判例で学ぶ暮らし
被告は国内消費者金融業界のトップ企業です。当時の大蔵省銀行局長の通達で、貸金業者は債務者から取引内容の開示を求められた場合は、協力しなければならないことを定めていたのですが、被告は、原告から取引経過の開示を求められたのに、協力する義務を果たさなかったのです。この業者の義務違反に対し、原告は慰謝料を求めたのです。

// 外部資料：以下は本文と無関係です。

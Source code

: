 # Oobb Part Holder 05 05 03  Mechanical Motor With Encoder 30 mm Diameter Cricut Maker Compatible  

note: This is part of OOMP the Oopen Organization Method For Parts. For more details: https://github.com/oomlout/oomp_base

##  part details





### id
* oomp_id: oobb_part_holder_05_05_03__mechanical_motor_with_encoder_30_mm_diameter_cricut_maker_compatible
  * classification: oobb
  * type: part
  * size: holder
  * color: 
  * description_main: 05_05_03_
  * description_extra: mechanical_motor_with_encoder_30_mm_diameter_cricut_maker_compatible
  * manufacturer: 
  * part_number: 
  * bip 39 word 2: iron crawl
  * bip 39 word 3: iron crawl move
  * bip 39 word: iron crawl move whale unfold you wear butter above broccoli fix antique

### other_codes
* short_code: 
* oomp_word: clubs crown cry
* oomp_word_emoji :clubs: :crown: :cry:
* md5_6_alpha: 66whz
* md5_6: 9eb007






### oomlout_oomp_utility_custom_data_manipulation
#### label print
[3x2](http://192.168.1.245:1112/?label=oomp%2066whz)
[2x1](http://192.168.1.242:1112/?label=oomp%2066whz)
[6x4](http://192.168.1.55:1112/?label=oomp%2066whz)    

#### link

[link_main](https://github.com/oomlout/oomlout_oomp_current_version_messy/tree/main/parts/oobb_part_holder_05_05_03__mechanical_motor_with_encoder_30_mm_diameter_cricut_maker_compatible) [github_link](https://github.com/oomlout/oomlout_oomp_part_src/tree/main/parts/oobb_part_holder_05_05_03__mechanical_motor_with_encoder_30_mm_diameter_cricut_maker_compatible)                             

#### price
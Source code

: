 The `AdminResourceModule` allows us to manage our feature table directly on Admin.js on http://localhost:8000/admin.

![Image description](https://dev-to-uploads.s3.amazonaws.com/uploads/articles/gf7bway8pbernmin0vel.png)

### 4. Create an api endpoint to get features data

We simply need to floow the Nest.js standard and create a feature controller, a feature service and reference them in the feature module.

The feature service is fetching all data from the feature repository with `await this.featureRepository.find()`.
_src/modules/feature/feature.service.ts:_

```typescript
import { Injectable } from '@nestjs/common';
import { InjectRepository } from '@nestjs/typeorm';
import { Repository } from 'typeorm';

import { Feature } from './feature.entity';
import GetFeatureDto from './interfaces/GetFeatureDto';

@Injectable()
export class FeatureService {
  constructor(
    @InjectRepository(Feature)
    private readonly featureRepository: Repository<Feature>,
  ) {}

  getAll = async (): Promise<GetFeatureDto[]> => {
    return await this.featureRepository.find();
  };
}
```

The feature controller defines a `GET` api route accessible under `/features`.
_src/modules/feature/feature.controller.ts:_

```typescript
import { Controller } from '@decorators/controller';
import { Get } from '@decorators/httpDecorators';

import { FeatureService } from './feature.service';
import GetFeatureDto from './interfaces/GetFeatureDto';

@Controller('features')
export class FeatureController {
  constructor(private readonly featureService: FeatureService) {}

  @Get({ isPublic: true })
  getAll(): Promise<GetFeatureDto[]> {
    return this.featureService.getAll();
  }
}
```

結局、被告は、原告に対し、本件和解金128万2059円を支払うことになりました。裁判所は、調停委員会で調停したのですが、民事調停法の17条により決定となったのです。
民事調停法の17条は次のとおりです
「(調停に代わる決定)裁判所は、調停委員会の調停が成立する見込みがない場合において相当であると認めるときは、当該調停委員会を組織する民事調停委員の意見を聴き、当事者双方のために衡平に考慮し、一切の事情を見て、職権で、当事者双方の申立ての趣旨に反しない限度で、事件の解決のために必要な決定をすることができる。この決定においては、金銭の支払、物の引渡しその他の財産上の給付を命ずることができる。」
その後、他の事件でも貸金業者の取引経過、取引履歴がすべて開示されることになりました。それによって払いすぎた(過払金)お金の不当利得返還請求は認容されました。開示請求者がいたずらに要求(濫用)するのでなく、貸金業者に特別(特段)の負担は生じないことも理由の一つになり、利用者の不利益が解消されたことは良かったです(過払金調停事件平成11年12月6日札幌地方裁判所)。